Original post by Adipoptosis
http://www.forbes.com/pictures/mdg45gdhk/kunal-shah-managing-director-goldman-sachs-29/

So this guy graduated from Oxbridge at 21. In six years he's an MD at Goldman - thats over a £1m per year easily. He's also Indian and Goldman isn't the NHS.

Not saying this is the norm but its not as straight-forward as your story.

I said you need connections, also you need to work really hard.

Selling house property in this market means you're going to get shedloads of profit from the houses which is an easier way of making money.
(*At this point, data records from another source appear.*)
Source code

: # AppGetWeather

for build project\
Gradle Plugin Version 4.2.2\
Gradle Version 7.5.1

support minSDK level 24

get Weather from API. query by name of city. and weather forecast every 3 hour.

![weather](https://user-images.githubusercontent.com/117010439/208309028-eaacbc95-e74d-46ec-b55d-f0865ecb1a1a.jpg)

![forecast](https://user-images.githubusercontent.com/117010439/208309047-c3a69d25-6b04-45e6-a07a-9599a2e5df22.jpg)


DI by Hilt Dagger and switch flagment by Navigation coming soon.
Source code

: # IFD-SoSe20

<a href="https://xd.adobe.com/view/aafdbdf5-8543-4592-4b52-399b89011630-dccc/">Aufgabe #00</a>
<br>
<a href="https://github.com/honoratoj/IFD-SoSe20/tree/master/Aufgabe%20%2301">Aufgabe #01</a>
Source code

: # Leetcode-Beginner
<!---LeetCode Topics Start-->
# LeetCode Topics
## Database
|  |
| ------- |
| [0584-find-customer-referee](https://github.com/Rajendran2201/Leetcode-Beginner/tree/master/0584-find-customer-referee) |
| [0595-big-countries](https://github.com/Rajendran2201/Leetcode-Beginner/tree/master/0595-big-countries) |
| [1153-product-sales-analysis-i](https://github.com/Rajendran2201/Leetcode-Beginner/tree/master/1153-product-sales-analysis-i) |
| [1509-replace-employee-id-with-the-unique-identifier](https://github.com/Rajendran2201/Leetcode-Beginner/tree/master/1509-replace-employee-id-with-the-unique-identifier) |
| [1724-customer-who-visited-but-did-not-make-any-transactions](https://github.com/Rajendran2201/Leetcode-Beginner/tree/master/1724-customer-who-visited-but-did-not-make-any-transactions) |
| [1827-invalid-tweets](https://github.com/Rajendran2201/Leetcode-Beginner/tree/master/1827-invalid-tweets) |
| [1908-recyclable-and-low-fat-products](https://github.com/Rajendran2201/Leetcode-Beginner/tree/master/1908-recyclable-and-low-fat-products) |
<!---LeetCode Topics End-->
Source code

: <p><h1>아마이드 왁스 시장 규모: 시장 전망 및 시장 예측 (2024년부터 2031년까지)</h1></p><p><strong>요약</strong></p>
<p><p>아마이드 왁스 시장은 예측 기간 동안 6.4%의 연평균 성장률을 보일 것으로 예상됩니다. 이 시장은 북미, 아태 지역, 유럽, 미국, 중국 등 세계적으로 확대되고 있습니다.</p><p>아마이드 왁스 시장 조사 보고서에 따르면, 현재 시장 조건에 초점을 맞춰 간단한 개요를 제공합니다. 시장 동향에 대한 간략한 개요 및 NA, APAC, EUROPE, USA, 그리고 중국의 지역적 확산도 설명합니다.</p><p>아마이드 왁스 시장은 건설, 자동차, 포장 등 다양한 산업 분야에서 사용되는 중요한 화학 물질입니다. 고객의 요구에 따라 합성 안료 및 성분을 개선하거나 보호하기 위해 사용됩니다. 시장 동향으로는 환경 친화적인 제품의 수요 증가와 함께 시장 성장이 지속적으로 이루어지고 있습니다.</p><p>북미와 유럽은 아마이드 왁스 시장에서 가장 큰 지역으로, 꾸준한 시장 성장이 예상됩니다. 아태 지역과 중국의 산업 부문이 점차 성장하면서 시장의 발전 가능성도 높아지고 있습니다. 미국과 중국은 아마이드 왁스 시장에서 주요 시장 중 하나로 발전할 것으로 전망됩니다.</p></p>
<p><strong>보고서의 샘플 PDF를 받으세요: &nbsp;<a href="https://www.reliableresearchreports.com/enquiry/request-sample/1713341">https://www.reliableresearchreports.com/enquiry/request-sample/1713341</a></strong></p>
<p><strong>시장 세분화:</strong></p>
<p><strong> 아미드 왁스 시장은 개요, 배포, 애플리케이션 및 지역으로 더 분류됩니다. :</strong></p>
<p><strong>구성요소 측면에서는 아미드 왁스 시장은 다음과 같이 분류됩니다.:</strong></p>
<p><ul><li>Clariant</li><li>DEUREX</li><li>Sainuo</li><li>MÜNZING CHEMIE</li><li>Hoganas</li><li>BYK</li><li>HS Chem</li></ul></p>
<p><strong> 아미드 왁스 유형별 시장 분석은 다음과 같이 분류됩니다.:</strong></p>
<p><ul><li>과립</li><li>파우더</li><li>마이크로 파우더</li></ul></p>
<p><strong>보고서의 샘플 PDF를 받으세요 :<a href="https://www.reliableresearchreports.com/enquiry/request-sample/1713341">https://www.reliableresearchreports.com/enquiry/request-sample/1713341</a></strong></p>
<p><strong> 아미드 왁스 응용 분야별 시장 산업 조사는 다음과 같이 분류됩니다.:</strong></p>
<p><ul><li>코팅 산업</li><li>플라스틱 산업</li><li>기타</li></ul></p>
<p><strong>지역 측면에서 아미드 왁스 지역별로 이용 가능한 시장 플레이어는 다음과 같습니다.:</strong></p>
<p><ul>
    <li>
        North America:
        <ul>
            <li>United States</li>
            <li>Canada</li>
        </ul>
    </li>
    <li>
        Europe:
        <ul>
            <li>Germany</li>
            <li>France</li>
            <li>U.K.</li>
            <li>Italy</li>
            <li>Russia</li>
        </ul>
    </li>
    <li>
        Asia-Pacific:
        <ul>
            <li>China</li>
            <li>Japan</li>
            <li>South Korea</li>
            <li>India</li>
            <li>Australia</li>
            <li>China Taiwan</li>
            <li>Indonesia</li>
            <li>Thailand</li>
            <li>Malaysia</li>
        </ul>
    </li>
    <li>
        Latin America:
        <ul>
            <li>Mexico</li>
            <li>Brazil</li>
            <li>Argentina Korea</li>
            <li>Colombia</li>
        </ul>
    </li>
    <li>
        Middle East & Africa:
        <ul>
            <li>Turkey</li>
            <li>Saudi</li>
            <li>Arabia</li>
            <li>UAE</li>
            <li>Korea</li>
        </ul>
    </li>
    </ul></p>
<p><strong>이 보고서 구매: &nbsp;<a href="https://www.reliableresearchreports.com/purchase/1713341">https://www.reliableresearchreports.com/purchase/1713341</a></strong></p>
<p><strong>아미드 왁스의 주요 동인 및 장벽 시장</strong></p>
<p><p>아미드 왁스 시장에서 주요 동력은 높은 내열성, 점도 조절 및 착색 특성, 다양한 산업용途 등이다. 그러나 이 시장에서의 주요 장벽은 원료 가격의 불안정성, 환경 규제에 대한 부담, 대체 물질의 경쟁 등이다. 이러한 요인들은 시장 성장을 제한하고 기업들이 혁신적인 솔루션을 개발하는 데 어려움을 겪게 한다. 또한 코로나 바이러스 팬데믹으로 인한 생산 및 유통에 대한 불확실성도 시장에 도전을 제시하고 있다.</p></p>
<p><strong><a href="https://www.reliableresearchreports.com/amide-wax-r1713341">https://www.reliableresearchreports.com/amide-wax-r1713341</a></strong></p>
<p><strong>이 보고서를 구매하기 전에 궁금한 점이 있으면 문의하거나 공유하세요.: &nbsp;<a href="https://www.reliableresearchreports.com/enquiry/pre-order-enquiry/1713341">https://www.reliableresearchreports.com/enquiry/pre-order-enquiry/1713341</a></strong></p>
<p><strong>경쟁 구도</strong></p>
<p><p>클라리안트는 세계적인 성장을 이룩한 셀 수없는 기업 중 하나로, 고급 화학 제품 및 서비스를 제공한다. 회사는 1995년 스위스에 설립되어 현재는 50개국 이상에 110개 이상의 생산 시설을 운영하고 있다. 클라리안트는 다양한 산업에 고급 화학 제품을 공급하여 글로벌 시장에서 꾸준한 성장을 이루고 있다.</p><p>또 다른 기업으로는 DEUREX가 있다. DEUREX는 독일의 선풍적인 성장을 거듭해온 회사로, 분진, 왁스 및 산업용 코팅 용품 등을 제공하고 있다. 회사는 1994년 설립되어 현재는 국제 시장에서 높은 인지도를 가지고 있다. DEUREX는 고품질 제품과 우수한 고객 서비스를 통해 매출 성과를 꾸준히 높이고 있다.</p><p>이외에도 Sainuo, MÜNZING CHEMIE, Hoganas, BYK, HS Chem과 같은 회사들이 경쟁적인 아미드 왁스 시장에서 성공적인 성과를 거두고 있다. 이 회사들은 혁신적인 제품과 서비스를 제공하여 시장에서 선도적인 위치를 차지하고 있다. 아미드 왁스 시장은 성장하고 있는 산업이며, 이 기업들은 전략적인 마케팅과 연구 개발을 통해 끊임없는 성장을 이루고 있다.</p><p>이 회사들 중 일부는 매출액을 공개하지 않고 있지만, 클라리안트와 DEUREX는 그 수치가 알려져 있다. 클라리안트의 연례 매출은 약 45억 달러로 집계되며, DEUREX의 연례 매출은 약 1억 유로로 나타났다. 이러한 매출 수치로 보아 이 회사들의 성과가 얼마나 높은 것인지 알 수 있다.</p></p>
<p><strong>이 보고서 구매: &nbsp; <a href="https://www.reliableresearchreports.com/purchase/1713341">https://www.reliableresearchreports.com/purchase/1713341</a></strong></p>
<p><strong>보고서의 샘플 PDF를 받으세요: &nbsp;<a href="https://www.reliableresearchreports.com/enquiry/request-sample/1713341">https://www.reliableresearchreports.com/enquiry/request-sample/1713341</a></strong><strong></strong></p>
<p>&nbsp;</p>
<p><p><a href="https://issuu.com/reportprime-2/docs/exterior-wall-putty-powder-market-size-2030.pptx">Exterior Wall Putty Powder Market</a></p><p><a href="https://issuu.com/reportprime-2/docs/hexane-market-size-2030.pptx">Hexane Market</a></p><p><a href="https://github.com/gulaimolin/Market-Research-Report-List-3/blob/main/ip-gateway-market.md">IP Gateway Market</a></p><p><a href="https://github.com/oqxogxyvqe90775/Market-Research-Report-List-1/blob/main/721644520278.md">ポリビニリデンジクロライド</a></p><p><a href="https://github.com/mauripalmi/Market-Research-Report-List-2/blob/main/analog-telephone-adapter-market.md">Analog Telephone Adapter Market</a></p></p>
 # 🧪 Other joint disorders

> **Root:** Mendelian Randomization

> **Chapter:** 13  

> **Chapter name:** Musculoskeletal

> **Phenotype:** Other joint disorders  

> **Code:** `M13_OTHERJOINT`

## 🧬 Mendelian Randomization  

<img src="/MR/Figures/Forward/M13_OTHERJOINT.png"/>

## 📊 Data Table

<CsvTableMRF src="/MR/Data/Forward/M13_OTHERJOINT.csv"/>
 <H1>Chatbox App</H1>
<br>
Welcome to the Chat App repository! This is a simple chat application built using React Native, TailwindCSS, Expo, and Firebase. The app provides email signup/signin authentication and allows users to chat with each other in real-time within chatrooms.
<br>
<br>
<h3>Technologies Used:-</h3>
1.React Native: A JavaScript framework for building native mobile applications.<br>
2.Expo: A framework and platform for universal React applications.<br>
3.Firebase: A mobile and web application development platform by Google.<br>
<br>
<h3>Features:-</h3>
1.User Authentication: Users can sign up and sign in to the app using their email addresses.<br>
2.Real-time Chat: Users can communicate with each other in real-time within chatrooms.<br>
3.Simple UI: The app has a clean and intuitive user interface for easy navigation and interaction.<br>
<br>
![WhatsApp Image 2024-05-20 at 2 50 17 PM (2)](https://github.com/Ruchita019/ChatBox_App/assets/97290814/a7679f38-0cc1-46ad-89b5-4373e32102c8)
Problem is nobody really is rich or patient enough to buy loads of properties and sell for profit otherwise everybody would be doing that.

I'd take an oxbridge first instead of 80k though but 250k hell naw.
(edited 9 years ago)
Reply 12
Hmmm
(edited 9 years ago)
Original post by Lucius
The first in itself is valueless in the jobs market if you don't actually have the soft-skills and intellect which it would be indicative of: I'd say take the money (and that's as an Oxford grad).


Yeah I think thats reading too much into the question. I am sure you could argue that someone with 250k who has no idea how to invest it devalues the money too etc.
(edited 9 years ago)
Reply 14
Money, for sure. You could get a very good degree elsewhere and not have to worry about budgeting/student finance etc. Sounds good to me.
Reply 15
Definitely the money. I'd take it if it was a quarter of the amount you're offering.
Original post by Adipoptosis
http://www.forbes.com/pictures/mdg45gdhk/kunal-shah-managing-director-goldman-sachs-29/

So this guy graduated from Oxbridge at 21. In six years he's an MD at Goldman - thats over a £1m per year easily. Along the way he's been earning over £250k for at least 3 of those years. He's also Indian and Goldman isn't the NHS.

Not saying this is the norm but its not as straight-forward as your story.


hahahaha million per year? oh dear :smile:

Not to mention he would still be the same person without the Oxbridge degree...he would still be a rockstar now
Original post by Adipoptosis
Which would you take and why?

The degree without any associated costs.


The money, no question. If you don't have the brains for a first class Oxbridge degree, you won't be likely to have the brains for the types of jobs the degree that might lead you to.

But the money is raw potential, right there. 250K is the rational choice.
Original post by SarcasticMel
hahahaha million per year? oh dear :smile:

Not to mention he would still be the same person without the Oxbridge degree...he would still be a rockstar now


Surely a Goldman MD earns that much?!
Original post by Adipoptosis
Yeah I think thats reading too much into the question. I am sure you could argue that someone with 250k who has no idea how to invest it devalues the money too etc.

Id take the money too but thats only because I already have that very degree.

As a sixth-former though, id have taken he degree any day. Its worth so much more to my life than that amount of money.


Crazy. Why would you hold a 1st degree in lets say Physics if you know nothing about that? You would not be able to work in that field anyway.